Yogi pun turun, dan Yogi naik ke atas motor nya, sedangkan Hanin hanya diam duduk di balik kemudi nya. Hingga motor Yogi, melaju tapi Hanin masih tetap diam dan tidak melanjutkan perjalanan nya.


Kepala Hanin, di tundukkan dan menyandarkan kepala nya di balik kemudi nya, kedua matanya berkaca - kaca, dan terasa sangat sesak.


Dalam perjalanan, Yogi sengaja pelan.
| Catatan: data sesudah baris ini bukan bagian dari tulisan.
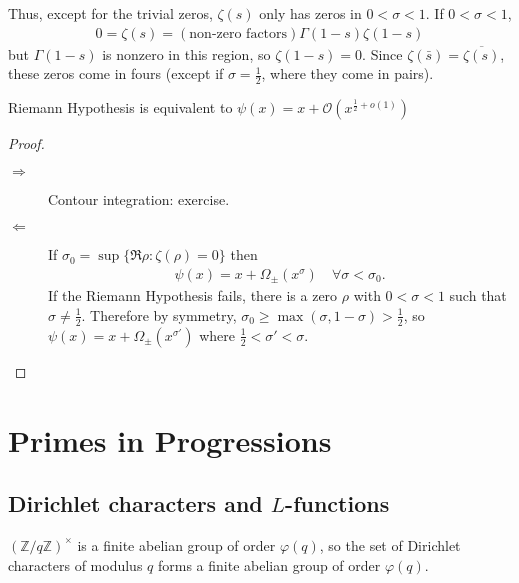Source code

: \documentclass{article}
\newcommand{\1}{\mathbbm{1}}
\newcommand{\named}[1]{\textbf{#1}\index{#1}}
\newcommand{\bigO}{\mathcal{O}}
\begin{document}
Thus, except for the trivial zeros, $\zeta(s)$ only has zeros in $0 < \sigma < 1$. If $0 < \sigma < 1$,
\begin{align*}
  0 = \zeta(s) = (\text{non-zero factors}) \Gamma(1-s) \zeta(1-s)
\end{align*}
but $\Gamma(1-s)$ is nonzero in this region, so $\zeta(1-s) = 0$.
Since $\zeta(\bar{s}) = \overline{\zeta(s)}$, these zeros come in fours (except if $\sigma = \frac{1}{2}$, where they come in pairs).
\begin{thm}
  Riemann Hypothesis is equivalent to $\psi(x) = x + \bigO(x^{\frac 12 + o(1)})$
\end{thm}
\begin{proof}\leavevmode
  \begin{description}
    \item[$\Rightarrow$] Contour integration: exercise.
    \item [$\Leftarrow$] If $\sigma_0 = \sup\{\Re \rho : \zeta(\rho)=0\}$ then
      \begin{align*}
        \psi(x) = x + \Omega_{\pm}(x^\sigma) \quad \forall \sigma < \sigma_0.
      \end{align*}
      If the Riemann Hypothesis fails, there is a zero $\rho$ with $0 < \sigma < 1$ such that $\sigma \neq \frac 12$. Therefore by symmetry, $\sigma_0 \geq \max(\sigma,1-\sigma) > \frac{1}{2}$, so $\psi(x) = x + \Omega_{\pm}(x^{\sigma'})$ where $\frac{1}{2} < \sigma' < \sigma$.
  \end{description}
\end{proof}

\clearpage
\section{Primes in Progressions}
\subsection{Dirichlet characters and \texorpdfstring{$L$}{L}-functions}
$(\mathbb{Z}/q\mathbb{Z})^\times$ is a finite abelian group of order $\varphi(q)$, so the set of Dirichlet characters of modulus $q$ forms a finite abelian group of order $\varphi(q)$.
\end{document}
Tapi Yogi, belum melihat mobil milik Hanin , yang satu arah.


Yogi lalu berbalik arah, dan untuk memastikan kalau Hanin masih berada disana, dan takut kalau mobil yang di kendaraan Hanin kembali mogok.


"Jujur, kalau sedang begini, saya itu khawatir sama kamu.Takut terjadi kenapa - napa sama kamu. " Ucap Yogi panik.


Hujan semakin deras, terlihat pintu mobil terbuka, Yogi begitu sangat panik, tidak melihat Hanin di dalam nya.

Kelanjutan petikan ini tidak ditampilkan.